■ China
Mine explosion kills 13
An underground gas explosion in a Chinese coal mine killed 13 people and injured nine, a news report said yesterday. The explosion struck the Niuxinhui Coal Mine in the northern province of Shanxi on Friday afternoon, the official Xinhua News Agency reported, citing local industrial safety officials. The cause of the blast was under investigation, Xinhua said. It said the mine was undergoing an expansion project at the time.
■ COSTA RICA
Chinese buy visas
Chinese mafia members have offered millions of dollars to Costa Rican officials to buy visas for Chinese nationals seeking to sneak through the country into the US, an official said in a report on Friday. A Chinese mafia member is alleged to have contacted Migration and Foreign Nationals affairs chief Mario Zamora offering him US$2.5 million if his office began processing 500 visas last November, the daily La Nacion reported. "There were death threats in the event anything happened" to derail the process, Zamora said.
■ MALAYSIA
Explosions were `accidental'
Malaysia's army has retracted its claim that two grenade explosions along the border with Thailand this week were an attack on its soldiers, saying the ordnance went off accidentally.
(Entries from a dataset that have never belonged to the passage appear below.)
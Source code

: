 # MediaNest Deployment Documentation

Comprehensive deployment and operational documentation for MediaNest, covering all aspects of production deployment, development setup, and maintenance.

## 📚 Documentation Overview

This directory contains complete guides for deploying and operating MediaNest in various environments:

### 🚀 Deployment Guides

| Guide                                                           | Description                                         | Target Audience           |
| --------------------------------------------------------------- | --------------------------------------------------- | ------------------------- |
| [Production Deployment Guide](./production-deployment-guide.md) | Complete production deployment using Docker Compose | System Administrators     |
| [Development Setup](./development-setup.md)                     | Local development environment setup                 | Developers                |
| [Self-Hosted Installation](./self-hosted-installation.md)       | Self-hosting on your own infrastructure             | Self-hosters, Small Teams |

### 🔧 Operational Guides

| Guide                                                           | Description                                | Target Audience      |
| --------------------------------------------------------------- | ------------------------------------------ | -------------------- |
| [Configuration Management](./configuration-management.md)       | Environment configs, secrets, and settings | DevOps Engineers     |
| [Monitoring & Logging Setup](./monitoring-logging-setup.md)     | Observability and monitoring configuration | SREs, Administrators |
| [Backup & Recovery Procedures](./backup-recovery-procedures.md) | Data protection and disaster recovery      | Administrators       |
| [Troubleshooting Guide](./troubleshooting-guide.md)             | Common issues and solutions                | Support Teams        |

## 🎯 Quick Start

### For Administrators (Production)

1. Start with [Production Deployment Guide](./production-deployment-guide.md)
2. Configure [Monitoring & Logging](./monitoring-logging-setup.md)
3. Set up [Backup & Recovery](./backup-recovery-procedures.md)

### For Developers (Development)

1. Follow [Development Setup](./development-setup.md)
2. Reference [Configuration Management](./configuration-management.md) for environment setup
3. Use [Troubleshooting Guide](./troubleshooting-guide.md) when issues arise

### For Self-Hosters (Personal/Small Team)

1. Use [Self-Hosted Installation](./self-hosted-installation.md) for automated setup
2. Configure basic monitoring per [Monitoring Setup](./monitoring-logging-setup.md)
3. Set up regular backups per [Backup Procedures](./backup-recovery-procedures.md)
Four soldiers were hurt in the pre-dawn blasts at Malaysia's Ban Din Samoe post in northern Kedah State on Wednesday. "What actually happened is an accidental discharge of the grenades, and there was no intrusion," deputy army chief Lieutenant General Muhammad Ismail Jamaluddin said on Friday night. He said investigations have shown that the assault claim was mistaken.
■ Pakistan
Islamabad pans terror claim
Government authorities protested on Friday over a claim by US director of intelligence John Negroponte that al-Qaeda and Taliban leaders were hiding inside Pakistan. Since December 2001, western intelligence agencies have presumed the al-Qaeda leader and his top Taliban allies were hiding in the highland tribal areas along the Afghan-Pakistan border. Negroponte singled out Pakistan as the location of the jihadist leaders' hideout, saying that al-Qaeda and the Taliban were rebuilding a network there.
■ TAJIKISTAN
Drug seizures rise
Seizures of illegal drugs rose last year slightly to 5 tonnes, the nation's chief anti-narcotics official said on Friday. Drugs enforcement chief Fakhriddin Jonmakhmadov gave no explanation for the increase. Jonmakhmadov also said his agency had collaborated with their Afghan counterparts to destroy seven laboratories processing heroin, and seize about a tonne of drugs on Afghan territory. The nation shares a long and porous border with Afghanistan, the world's largest heroin producer, and has become a major transit route for drugs smuggled to Europe and the former Soviet Union.
■ SRI LANKA
Landslide rescue operation
Soldiers and air force helicopters intensified rescue operations in the central tea growing region of Nuwara Eliya yesterday, where landslides killed at least 17 people and left others feared trapped, officials said. The landslides -- triggered by heavy rains -- damaged at least 1,600 homes, leaving an estimated 9,000 people homeless across 15 villages in the mountainous region known for its lush tea gardens and which is prone to landslides, the Defense Ministry said. "Our forces have redoubled efforts and we have rescued dozens of people," military spokesman Brigadier Prasad Samarasinghe said in the capital, Colombo.